Em resposta aos estímulos do ambiente ou da homeostase, a expansão do tecido adiposo pode ocorrer. O tecido adiposo tem o potencial expandir dramàtica 3% a 60-70% do peso corporal em resposta aos balanços de energia positivos. Pode ser hypertrophic ou hyperplastic na natureza. Em uma resposta hypertrophic, um adipocyte individual pode expandir dois a triplo. Um realce no armazenamento do triglyceride igualmente ocorre. Considerando que, em uma resposta hyperplastic, o número de adipocytes aumenta.

O tipo de expansão do tecido pode ter um efeito na sensibilidade da insulina; um período prolongado de expansão hypertrophic é associado com um aumento na deficiência orgânica metabólica que conduz à resistência à insulina visto que a expansão hyperplastic provavelmente é ligada à manutenção da sensibilidade normal da insulina.

A expansão Hypertrophic permite o apoptosis (morte celular) nos adipocytes promovendo a inflamação local. Pode igualmente promover aumentos na sinalização extracelular nas moléculas como TNFα (que pode alterar a função da glândula endócrina de tecidos adiposos) e interleukin 1 (conhecido para negociar respostas inflamatórios em tecidos adiposos) que têm efeitos negativos.
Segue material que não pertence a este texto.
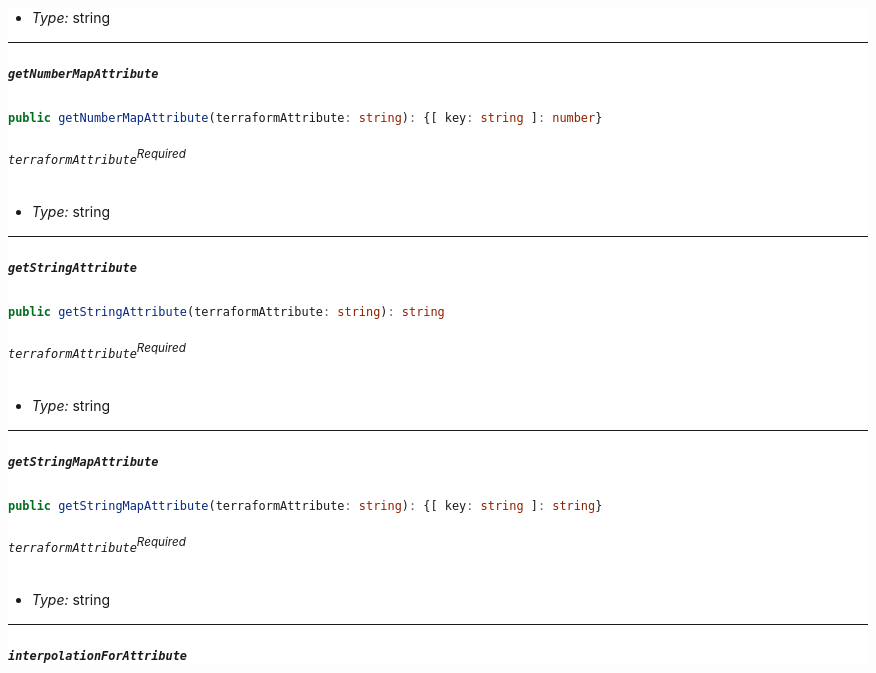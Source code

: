 - *Type:* string

---

##### `getNumberMapAttribute` <a name="getNumberMapAttribute" id="@cdktf/provider-github.dataGithubActionsPublicKey.DataGithubActionsPublicKey.getNumberMapAttribute"></a>

```typescript
public getNumberMapAttribute(terraformAttribute: string): {[ key: string ]: number}
```

###### `terraformAttribute`<sup>Required</sup> <a name="terraformAttribute" id="@cdktf/provider-github.dataGithubActionsPublicKey.DataGithubActionsPublicKey.getNumberMapAttribute.parameter.terraformAttribute"></a>

- *Type:* string

---

##### `getStringAttribute` <a name="getStringAttribute" id="@cdktf/provider-github.dataGithubActionsPublicKey.DataGithubActionsPublicKey.getStringAttribute"></a>

```typescript
public getStringAttribute(terraformAttribute: string): string
```

###### `terraformAttribute`<sup>Required</sup> <a name="terraformAttribute" id="@cdktf/provider-github.dataGithubActionsPublicKey.DataGithubActionsPublicKey.getStringAttribute.parameter.terraformAttribute"></a>

- *Type:* string

---

##### `getStringMapAttribute` <a name="getStringMapAttribute" id="@cdktf/provider-github.dataGithubActionsPublicKey.DataGithubActionsPublicKey.getStringMapAttribute"></a>

```typescript
public getStringMapAttribute(terraformAttribute: string): {[ key: string ]: string}
```

###### `terraformAttribute`<sup>Required</sup> <a name="terraformAttribute" id="@cdktf/provider-github.dataGithubActionsPublicKey.DataGithubActionsPublicKey.getStringMapAttribute.parameter.terraformAttribute"></a>

- *Type:* string

---

##### `interpolationForAttribute` <a name="interpolationForAttribute" id="@cdktf/provider-github.dataGithubActionsPublicKey.DataGithubActionsPublicKey.interpolationForAttribute"></a>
Hipótese da expansibilidade para a investigação futura

A hipótese adiposa da expansibilidade apresenta uma explicação lógica não somente para a relação entre a obesidade e a deficiência orgânica metabólica mas a oportunidade desenvolver melhores opções do tratamento para pacientes obesos. A posterior investigação podia ajudar em desenvolver uma imagem clara das implicações da expansibilidade adiposa assim como da complexidade das linhagens brancas e marrons da pilha do adipocyte.

Fontes

Last Updated: Feb 26, 2019

Maryam Mahdi

Written by

Maryam Mahdi

Maryam is a science writer with a passion for travel. She graduated in 2012 with a degree in Biomedical Sciences (B.Sc.) from the University of Manchester. Maryam previously worked in scientific education and has produced articles, videos, and presentations to highlight the association between dietary choices and cancer. She produces a range of articles for News-Medical, with a focus on microbiology and microscopy.

Citations

Please use one of the following formats to cite this article in your essay, paper or report:

  • APA

    Mahdi, Maryam. (2019, February 26). Hipótese adiposa da expansibilidade. News-Medical. Retrieved on October 22, 2019 from https://www.news-medical.net/health/Adipose-Expandability-Hypothesis.aspx.

  • MLA

    Mahdi, Maryam. "Hipótese adiposa da expansibilidade". News-Medical. 22 October 2019. <https://www.news-medical.net/health/Adipose-Expandability-Hypothesis.aspx>.

  • Chicago

    Mahdi, Maryam. "Hipótese adiposa da expansibilidade". News-Medical. https://www.news-medical.net/health/Adipose-Expandability-Hypothesis.aspx. (accessed October 22, 2019).

  • Harvard

    Mahdi, Maryam. 2019. Hipótese adiposa da expansibilidade. News-Medical, viewed 22 October 2019, https://www.news-medical.net/health/Adipose-Expandability-Hypothesis.aspx.

Comments

The opinions expressed here are the views of the writer and do not necessarily reflect the views and opinions of News-Medical.Net.